2Pelvic Tilts [Anterior / Posterior]
3 sets of 5 reps
30 seconds
  • This is essentially the movement of rocking your pelvis.
  • Lie with knees bent up in crook lying.
  • Visualise widening or lengthening your sitbones towards your heels.
  • This will create a small arch in your lower back.
  • Do not allow your ribcage to elevate to achieve the movement – drive from the sitbones.
  • Reverse the process by rolling in the opposite direction.
  • Essentially as if tucking your tailbone under or drawing your sitbones together.
  • Sustain as per Physiotherapist guidelines.
  • You may find it useful to place your hands on your rib cage or on the front of your pelvis to get feedback of the movement occurring.
3Lumbar Flexion Mobility
3 sets of 8 reps
  • Stand in front of a bench and place your hands on top of it to help lightly support your weight.
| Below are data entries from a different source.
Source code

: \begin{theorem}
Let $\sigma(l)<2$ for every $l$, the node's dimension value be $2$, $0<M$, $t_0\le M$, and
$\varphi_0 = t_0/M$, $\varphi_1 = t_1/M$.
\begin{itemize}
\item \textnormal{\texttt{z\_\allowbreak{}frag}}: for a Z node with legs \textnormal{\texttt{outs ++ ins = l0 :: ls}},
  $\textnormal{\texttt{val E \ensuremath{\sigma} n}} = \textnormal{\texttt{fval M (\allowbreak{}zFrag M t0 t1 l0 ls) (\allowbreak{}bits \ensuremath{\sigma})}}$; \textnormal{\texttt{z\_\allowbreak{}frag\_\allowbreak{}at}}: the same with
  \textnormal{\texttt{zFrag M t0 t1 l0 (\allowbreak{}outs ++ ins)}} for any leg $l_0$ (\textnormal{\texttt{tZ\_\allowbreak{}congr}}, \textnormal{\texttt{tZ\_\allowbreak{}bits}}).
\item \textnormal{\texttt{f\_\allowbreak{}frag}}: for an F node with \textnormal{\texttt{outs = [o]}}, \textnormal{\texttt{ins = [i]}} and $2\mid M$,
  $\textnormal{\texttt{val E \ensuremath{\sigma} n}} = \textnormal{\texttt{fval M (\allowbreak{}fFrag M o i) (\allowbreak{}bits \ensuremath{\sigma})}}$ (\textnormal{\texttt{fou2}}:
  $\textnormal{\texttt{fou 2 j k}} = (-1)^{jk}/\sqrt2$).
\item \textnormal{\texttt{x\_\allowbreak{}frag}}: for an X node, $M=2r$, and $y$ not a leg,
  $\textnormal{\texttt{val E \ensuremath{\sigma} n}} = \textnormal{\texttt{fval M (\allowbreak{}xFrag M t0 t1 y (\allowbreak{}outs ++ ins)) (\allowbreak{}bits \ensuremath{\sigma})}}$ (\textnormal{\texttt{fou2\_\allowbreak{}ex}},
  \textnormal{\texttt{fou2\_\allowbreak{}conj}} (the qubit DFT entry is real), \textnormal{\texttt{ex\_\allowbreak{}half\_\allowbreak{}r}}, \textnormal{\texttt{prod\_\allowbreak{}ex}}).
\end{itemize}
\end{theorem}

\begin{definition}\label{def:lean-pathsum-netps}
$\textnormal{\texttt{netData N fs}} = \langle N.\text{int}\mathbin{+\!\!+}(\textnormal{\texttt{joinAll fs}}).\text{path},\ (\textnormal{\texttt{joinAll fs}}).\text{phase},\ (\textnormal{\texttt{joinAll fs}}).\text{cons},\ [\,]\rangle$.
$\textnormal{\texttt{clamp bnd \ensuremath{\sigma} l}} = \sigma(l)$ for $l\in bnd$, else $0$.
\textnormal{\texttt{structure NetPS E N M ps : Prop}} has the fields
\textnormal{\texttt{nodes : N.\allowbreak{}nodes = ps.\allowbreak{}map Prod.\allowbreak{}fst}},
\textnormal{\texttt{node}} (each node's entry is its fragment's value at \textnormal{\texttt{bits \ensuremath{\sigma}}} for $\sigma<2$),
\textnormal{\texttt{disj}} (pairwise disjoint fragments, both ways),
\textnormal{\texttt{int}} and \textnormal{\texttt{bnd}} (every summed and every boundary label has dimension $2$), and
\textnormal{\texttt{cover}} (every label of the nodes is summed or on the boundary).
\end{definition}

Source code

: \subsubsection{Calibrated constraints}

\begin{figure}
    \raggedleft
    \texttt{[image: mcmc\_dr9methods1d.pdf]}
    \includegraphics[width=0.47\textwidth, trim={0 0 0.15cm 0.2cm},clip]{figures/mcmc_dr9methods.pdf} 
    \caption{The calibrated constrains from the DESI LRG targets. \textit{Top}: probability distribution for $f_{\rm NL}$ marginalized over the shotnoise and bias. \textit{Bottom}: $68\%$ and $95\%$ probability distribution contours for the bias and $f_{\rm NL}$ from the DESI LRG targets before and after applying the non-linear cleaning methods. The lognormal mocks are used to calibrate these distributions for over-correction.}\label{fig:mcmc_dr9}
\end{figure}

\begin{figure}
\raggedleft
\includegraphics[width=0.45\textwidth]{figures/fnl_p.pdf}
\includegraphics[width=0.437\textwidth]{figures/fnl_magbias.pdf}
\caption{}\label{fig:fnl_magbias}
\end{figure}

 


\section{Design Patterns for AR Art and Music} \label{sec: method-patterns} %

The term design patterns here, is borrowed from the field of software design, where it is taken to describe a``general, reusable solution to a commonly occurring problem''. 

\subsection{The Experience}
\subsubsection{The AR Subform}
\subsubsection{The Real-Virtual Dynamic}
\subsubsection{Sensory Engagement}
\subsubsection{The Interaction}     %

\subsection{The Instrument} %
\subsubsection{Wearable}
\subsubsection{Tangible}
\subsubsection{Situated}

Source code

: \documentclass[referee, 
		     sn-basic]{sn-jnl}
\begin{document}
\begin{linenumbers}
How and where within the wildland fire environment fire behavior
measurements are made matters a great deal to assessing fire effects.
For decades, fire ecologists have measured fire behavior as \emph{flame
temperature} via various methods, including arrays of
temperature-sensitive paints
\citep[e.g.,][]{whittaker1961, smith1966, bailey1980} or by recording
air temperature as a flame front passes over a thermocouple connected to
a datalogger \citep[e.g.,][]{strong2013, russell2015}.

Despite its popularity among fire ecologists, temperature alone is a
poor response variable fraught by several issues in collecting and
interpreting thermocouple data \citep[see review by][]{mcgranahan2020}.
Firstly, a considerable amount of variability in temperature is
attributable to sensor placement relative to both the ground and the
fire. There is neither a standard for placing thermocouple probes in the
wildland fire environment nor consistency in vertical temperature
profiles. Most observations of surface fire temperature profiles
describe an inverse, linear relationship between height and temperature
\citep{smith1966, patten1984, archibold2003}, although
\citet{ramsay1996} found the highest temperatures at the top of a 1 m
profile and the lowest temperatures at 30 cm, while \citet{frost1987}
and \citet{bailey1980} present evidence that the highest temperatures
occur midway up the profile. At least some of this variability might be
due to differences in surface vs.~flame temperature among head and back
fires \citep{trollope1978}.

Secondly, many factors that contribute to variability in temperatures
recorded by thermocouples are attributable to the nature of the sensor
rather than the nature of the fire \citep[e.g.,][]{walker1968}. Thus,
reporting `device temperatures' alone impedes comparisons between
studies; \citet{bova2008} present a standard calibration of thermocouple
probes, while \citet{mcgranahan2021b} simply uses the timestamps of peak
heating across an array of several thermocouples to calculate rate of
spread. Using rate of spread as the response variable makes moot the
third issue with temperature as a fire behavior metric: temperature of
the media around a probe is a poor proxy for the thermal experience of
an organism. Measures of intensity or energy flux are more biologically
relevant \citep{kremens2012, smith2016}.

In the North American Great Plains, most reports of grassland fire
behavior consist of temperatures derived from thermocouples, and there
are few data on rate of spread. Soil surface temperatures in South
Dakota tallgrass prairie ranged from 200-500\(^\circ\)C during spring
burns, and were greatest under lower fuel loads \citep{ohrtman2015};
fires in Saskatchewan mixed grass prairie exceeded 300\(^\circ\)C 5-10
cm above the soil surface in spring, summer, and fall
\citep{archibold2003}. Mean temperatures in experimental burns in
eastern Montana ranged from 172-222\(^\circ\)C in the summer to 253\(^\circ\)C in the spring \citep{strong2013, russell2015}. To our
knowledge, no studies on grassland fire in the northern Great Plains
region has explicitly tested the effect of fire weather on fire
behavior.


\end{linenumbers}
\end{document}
  • Keeping your hands on the bench, walk slowly backwards within a comfortable range and return.
  • Your centre of mass should remain over your feet.
  • You should feel a gentle stretch near the base of your spine.
  • Complete this exercise as prescribed by your physiotherapist.
4Toe Taps
3 sets of 10 reps
  • Begin by laying on your back with knees bent.
  • Engage your abdominal muscles by drawing the belly button towards the spine.
  • Bring one leg up into tabletop position and then bring the other leg up into tabletop position.
  • Slowly lower one leg back to the floor and then the other leg back to the floor.
  • Maintain your abdominal contraction and neutral pelvic position throughout.
  • Repeat as per your Physiotherapist instructions.